2万1490円の「大事な節目」をクリアできるか

10年債と3カ月債の長短金利の逆転は、確かに滅多にないことで、景気に対して深刻に受け止める向きも多いと思う。だが、それだけに腰を入れた世界レベルの景気対応策が取られるだろうという証左ではないか。

筆者は、世界同時景気減速は、世界同時政策発動につながり、世界景気もゆっくり快方に向かうと思っている。つまりECB(欧州中央銀行)のマイナス金利年内継続、中国の再度の金融緩和、アメリカの今回の「ハト派政策」、さらにはテーパリング(緩和縮小)がささやかれていた日銀の再緩和期待である。主要国の中央銀行が連携して目的に向った時には、一時的に基本原理が機能しないように見える時もある。それが今であり、10年債と3カ月債の金利逆転という「異常現象」は、これをどうとらえるかは意見が分かれるところだが、新しい「適温相場」入りのシグナルとも考えられる。

「天井が重くなる懸念」も

もちろん、22日のアメリカ市場の影響を受け、25日の日経平均株価は短期的に下がるかもしれない。だが筆者は瞑眩現象のように、一時的に下落しても、再び上値トライの体勢に戻ると思っている。
ただし、前出のように、1~3月の指標の低調な数字は織り込み済みとしたが、4月の数字は不透明だ。

これについては米中協議の決着が大きく影響しそうだ。28~29日に閣僚級協議が北京で開かれるが、ここでの決着は誰も予想していまい。では、4月中に決着できるのか。ドナルド・トランプ大統領は「今まで追加した関税分はしばらく継続される」と記者団に答えた。これは「4月の決着も無理」という意味にもとれる。では、5月なら大丈夫か。貿易だけでなくハイテク技術の覇権戦争の意味も持つ米中対立なのだから「5月も無理」との事情通の話もある。

ではそれまで、マーケットはどう展開するのか。前回、「もし日経平均が3月もプラスになれば、過去15回の年間騰落は何と14勝1敗(大和レポート)」と期待した。3月1日の始値は2万1490円(2月末比104円高)で先週末は2万1627円(予想配当落ち172円を引くと2万1455円)と微妙だ。
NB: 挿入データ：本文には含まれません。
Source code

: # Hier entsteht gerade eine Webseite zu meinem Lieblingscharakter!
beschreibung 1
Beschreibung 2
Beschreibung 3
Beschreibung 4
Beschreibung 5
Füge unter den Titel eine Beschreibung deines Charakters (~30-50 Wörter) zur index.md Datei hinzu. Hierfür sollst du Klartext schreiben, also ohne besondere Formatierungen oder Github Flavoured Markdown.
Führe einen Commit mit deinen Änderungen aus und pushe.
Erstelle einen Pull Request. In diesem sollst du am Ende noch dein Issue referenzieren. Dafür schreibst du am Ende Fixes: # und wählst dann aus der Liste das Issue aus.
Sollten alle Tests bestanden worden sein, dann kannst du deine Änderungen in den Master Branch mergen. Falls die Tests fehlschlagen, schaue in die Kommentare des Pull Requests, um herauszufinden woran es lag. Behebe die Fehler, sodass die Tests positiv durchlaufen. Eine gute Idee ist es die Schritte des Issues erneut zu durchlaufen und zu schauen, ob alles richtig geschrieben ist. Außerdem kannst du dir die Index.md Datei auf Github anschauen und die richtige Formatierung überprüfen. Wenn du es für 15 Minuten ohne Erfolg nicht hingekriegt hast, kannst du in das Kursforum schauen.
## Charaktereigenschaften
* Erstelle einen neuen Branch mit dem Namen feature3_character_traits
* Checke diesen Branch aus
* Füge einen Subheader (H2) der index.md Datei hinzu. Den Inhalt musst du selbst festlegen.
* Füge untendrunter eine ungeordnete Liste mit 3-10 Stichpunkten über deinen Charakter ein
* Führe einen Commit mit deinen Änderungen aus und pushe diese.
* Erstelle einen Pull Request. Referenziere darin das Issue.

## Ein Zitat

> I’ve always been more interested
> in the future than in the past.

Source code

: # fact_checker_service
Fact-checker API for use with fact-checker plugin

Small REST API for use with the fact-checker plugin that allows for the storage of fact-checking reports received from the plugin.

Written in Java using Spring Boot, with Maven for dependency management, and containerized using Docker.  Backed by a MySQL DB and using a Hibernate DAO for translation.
今週は配当金の再投資が入る予定だが、外部要因はマイナスだ。日経平均は2万1500円の心理的な節目、週足の26週移動平均線、月足24カ月移動平均線の「3つの重要ポイント」に差し掛かっているが、もし明確にはね返されるとなると、天井がかなり重くなる。やはり今週は1年の相場を左右する重要な週になりそうだ。さらに来週月曜日4月1日には日銀短観の発表だが、新元号の発表日(正午予定)でもある。新しい御代のスタートである5月を中心にした「6月28-29日開催のG20前相場」に、盛り上がりを期待したいものだ。以上のことを踏まえ、今週の予想レンジは2万0900円~2万1800円とする。